Items listed in a dataset
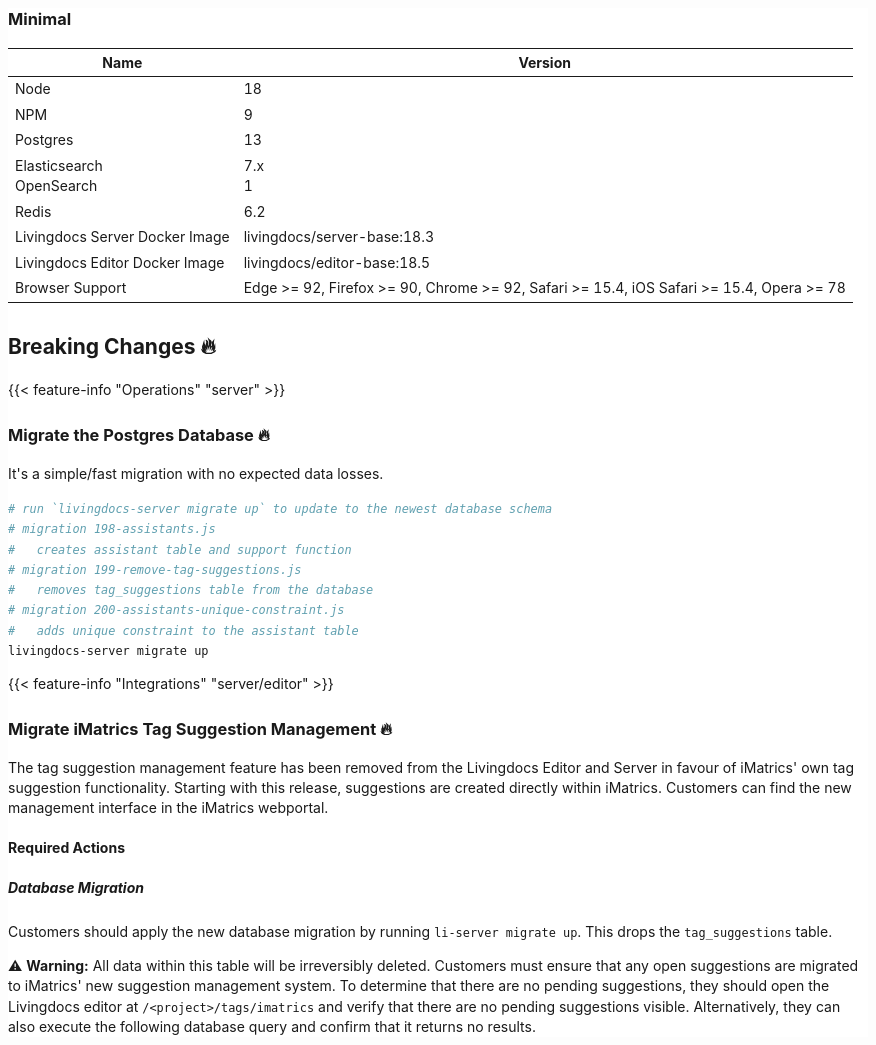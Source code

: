 ### Minimal

| Name                           | Version                                                                                  |
| ------------------------------ | ---------------------------------------------------------------------------------------- |
| Node                           | 18                                                                                       |
| NPM                            | 9                                                                                        |
| Postgres                       | 13                                                                                       |
| Elasticsearch<br/>OpenSearch   | 7.x<br/>1                                                                                |
| Redis                          | 6.2                                                                                      |
| Livingdocs Server Docker Image | livingdocs/server-base:18.3                                                              |
| Livingdocs Editor Docker Image | livingdocs/editor-base:18.5                                                              |
| Browser Support                | Edge >= 92, Firefox >= 90, Chrome >= 92, Safari >= 15.4, iOS Safari >= 15.4, Opera >= 78 |

## Breaking Changes 🔥

{{< feature-info "Operations" "server" >}}
### Migrate the Postgres Database :fire:

It's a simple/fast migration with no expected data losses.

```sh
# run `livingdocs-server migrate up` to update to the newest database schema
# migration 198-assistants.js
#   creates assistant table and support function
# migration 199-remove-tag-suggestions.js
#   removes tag_suggestions table from the database
# migration 200-assistants-unique-constraint.js
#   adds unique constraint to the assistant table
livingdocs-server migrate up
```

{{< feature-info "Integrations" "server/editor" >}}
### Migrate iMatrics Tag Suggestion Management :fire:

The tag suggestion management feature has been removed from the Livingdocs Editor and Server in favour of iMatrics' own tag suggestion functionality. Starting with this release, suggestions are created directly within iMatrics. Customers can find the new management interface in the iMatrics webportal.

#### Required Actions

##### Database Migration

Customers should apply the new database migration by running `li-server migrate up`. This drops the `tag_suggestions` table.

⚠️  **Warning:** All data within this table will be irreversibly deleted. Customers must ensure that any open suggestions are migrated to iMatrics' new suggestion management system. To determine that there are no pending suggestions, they should open the Livingdocs editor at `/<project>/tags/imatrics` and verify that there are no pending suggestions visible. Alternatively, they can also execute the following database query and confirm that it returns no results.
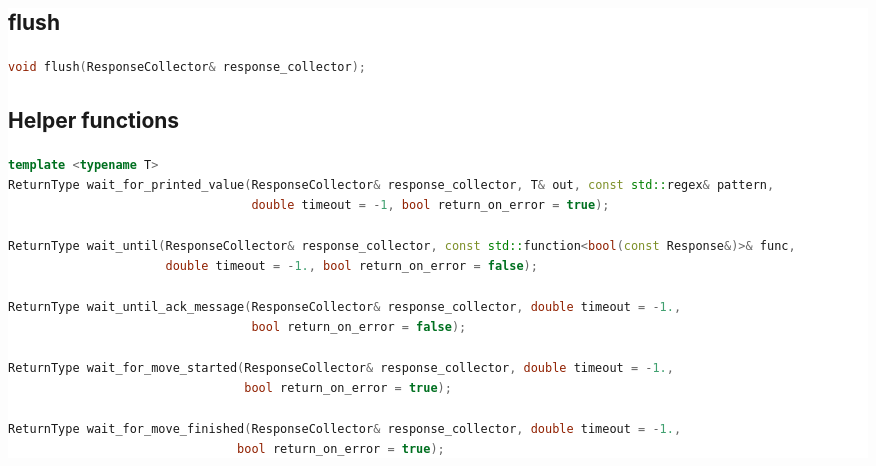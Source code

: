 ## flush

```c++
void flush(ResponseCollector& response_collector);
```

## Helper functions

```c++
template <typename T>
ReturnType wait_for_printed_value(ResponseCollector& response_collector, T& out, const std::regex& pattern,
                                  double timeout = -1, bool return_on_error = true);

ReturnType wait_until(ResponseCollector& response_collector, const std::function<bool(const Response&)>& func,
                      double timeout = -1., bool return_on_error = false);

ReturnType wait_until_ack_message(ResponseCollector& response_collector, double timeout = -1.,
                                  bool return_on_error = false);

ReturnType wait_for_move_started(ResponseCollector& response_collector, double timeout = -1.,
                                 bool return_on_error = true);

ReturnType wait_for_move_finished(ResponseCollector& response_collector, double timeout = -1.,
                                bool return_on_error = true);
```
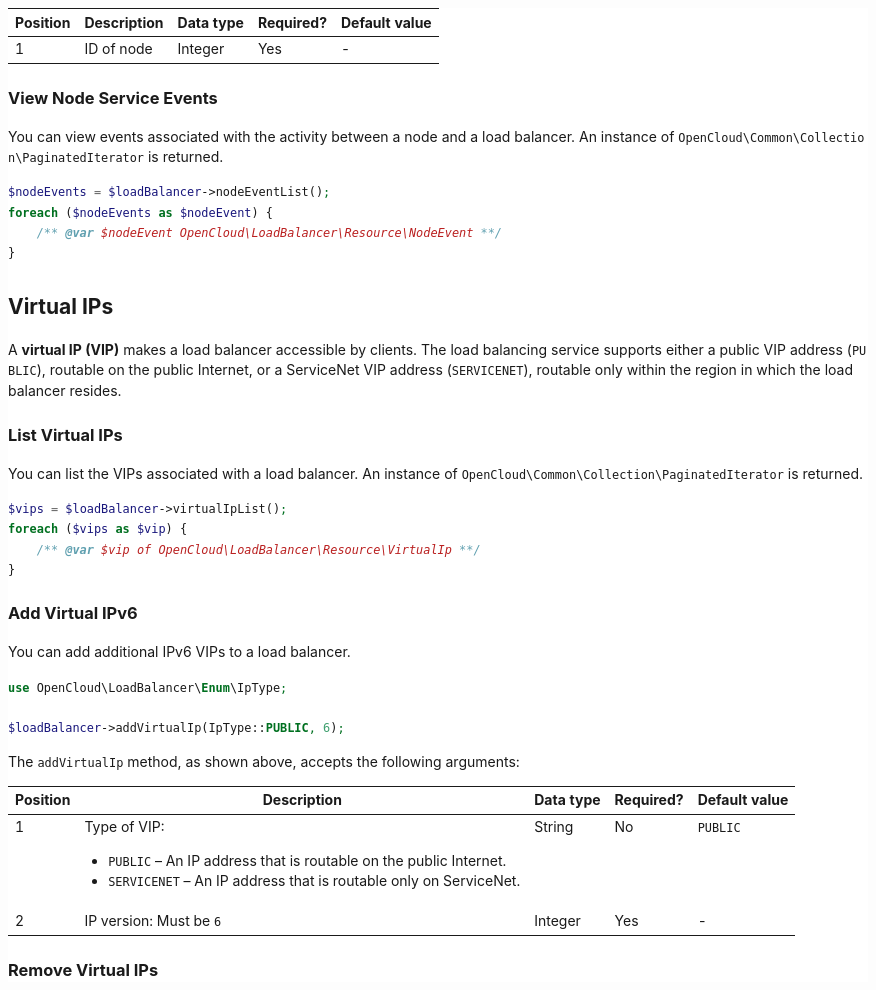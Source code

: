 |Position| Description | Data type | Required? | Default value |
|----------- | --------------- | -------------- |-------------- | ----------------- |
|  1           | ID of node | Integer | Yes | - |

### View Node Service Events
You can view events associated with the activity between a node and a load balancer.  An instance of `OpenCloud\Common\Collection\PaginatedIterator` is returned.

```php
$nodeEvents = $loadBalancer->nodeEventList();
foreach ($nodeEvents as $nodeEvent) {
    /** @var $nodeEvent OpenCloud\LoadBalancer\Resource\NodeEvent **/
}
```

## Virtual IPs

A **virtual IP (VIP)** makes a load balancer accessible by clients. The load balancing service supports either a public VIP address (`PUBLIC`), routable on the public Internet, or a ServiceNet VIP address (`SERVICENET`), routable only within the region in which the load balancer resides.

### List Virtual IPs

You can list the VIPs associated with a load balancer. An instance of `OpenCloud\Common\Collection\PaginatedIterator` is returned.

```php
$vips = $loadBalancer->virtualIpList();
foreach ($vips as $vip) {
    /** @var $vip of OpenCloud\LoadBalancer\Resource\VirtualIp **/
}
```

### Add Virtual IPv6

You can add additional IPv6 VIPs to a load balancer.

```php
use OpenCloud\LoadBalancer\Enum\IpType;

$loadBalancer->addVirtualIp(IpType::PUBLIC, 6);
```

The `addVirtualIp` method, as shown above, accepts the following arguments:

| Position | Description | Data type | Required? | Default value |
| ----------- | --------------- | -------------- |-------------- | ----------------- |
|  1           | Type of VIP:<ul><li>`PUBLIC` – An IP address that is routable on the public Internet.</li><li>`SERVICENET` – An IP address that is routable only on ServiceNet.</li></ul> | String | No | `PUBLIC` |
|  2           | IP version: Must be `6` | Integer | Yes | - |


### Remove Virtual IPs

DESCRIPTION OF THE TASK — Take the line above containing "### Migrate the", the line containing "### Migrate iMatrics", and all lines in between, and copy them exactly without anything else.

SOLUTION BELOW —
### Migrate the Postgres Database :fire:

It's a simple/fast migration with no expected data losses.

```sh
# run `livingdocs-server migrate up` to update to the newest database schema
# migration 198-assistants.js
#   creates assistant table and support function
# migration 199-remove-tag-suggestions.js
#   removes tag_suggestions table from the database
# migration 200-assistants-unique-constraint.js
#   adds unique constraint to the assistant table
livingdocs-server migrate up
```

{{< feature-info "Integrations" "server/editor" >}}
### Migrate iMatrics Tag Suggestion Management :fire:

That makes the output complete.